All of these agencies and their scientists are engaged, in some way or another, with coping with climate change. They are analyzing it, measuring it, and figuring out ways to mitigate it. They don't pooh-pooh it from the seat of an air-conditioned TV studio, maybe because they can see it from their window.
Once upon a time, George Will was a mildly amusing mainstream conservative. But his descent into flat-earther madness on climate change is emblematic of a larger problem: the right's refusal to address, or even acknowledge, the environmental catastrophe right in front of us.
As Molly Ivins once put it about George Bush, "Real Texans do not use 'summer' as a verb." And decent human beings do not use it as a noun to belittle the real suffering of people coping with a natural disaster.
(See this Mike Papantonio video link, "Papantonio: Republicans Bury Their Heads In The Sand on Climate Change.") The New York Times' 2012 electoral projection map for the presidential race is calling the presidential race in Nevada and Colorado. Those states are super hot, and now wildfire season in Colorado is worse than usual. Could the fires and the record temperatures tilt the vote to the Democratic column there this year?

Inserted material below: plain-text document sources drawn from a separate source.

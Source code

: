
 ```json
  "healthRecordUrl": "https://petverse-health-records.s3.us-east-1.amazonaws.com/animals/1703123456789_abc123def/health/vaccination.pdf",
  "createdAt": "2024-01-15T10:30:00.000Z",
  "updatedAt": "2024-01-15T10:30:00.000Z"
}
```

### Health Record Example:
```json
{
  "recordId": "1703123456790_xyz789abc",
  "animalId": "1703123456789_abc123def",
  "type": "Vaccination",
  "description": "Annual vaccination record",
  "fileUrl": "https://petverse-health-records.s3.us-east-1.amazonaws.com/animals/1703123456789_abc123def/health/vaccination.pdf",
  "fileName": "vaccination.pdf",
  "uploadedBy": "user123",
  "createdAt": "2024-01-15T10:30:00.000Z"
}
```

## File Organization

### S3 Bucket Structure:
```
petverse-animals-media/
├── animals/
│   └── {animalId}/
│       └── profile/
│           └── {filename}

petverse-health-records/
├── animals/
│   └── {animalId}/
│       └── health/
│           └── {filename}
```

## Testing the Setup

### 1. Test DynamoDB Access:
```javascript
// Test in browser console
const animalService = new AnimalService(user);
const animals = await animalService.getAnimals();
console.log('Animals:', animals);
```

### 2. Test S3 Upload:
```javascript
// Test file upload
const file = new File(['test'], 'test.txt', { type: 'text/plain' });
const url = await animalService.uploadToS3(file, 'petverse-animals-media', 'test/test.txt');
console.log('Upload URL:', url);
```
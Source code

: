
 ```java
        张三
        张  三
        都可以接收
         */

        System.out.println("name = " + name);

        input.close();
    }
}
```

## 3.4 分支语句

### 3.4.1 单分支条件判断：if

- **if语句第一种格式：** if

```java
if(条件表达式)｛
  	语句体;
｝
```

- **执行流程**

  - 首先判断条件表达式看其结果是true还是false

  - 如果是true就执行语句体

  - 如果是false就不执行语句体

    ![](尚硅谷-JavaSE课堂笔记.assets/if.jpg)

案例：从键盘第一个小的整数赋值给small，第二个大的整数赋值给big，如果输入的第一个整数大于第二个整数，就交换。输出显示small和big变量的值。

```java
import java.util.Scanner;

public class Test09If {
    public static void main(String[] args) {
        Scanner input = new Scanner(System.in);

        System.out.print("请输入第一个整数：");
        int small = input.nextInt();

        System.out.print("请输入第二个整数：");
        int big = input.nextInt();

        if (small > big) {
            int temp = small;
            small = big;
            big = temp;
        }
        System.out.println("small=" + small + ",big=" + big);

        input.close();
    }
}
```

Will 2012's western fires and record temperatures tilt votes so that appointed incumbent Republican Nevada senator Dean Heller (to fill the seat of scandal-plagued John Ensign) gets turned out by Shelley Berkley, Democratic congresswoman from suburban Las Vegas?
* * *
PRESIDENT OBAMA DIRECTS THAT WILDLAND FIREFIGHTERS BE OFFERED INSURANCE Readers abroad would read that headline aghast that firefighters have no insurance.
Cheers for President Obama for offering federal health insurance to uninsured firefighters, the Denver Post reported yesterday, July 10, 2012. Some background:
The 15,000 or so temporary seasonal workers who descend into fire zones are usually young people who work sundry outdoor jobs, depending on the time of year. Some pick up contract work removing trees in the fall or they work at ski areas in the winter. Many are college students.
But because they are not full-time U.S. Forest Service employees, before Tuesday's announcement they did not have the option of purchasing federal health insurance.
Read more at the Denver Post: Obama directive offers wildland firefighters health insurance -http://www.denverpost.com/breakingnews/ci_21045438#ixzz20L8hWR1W
-Thanks to democraticunderground.com for the reference. Better than Scranton, Pennsylvania, whose mayor is reducing firefighters' pay to minimum wage.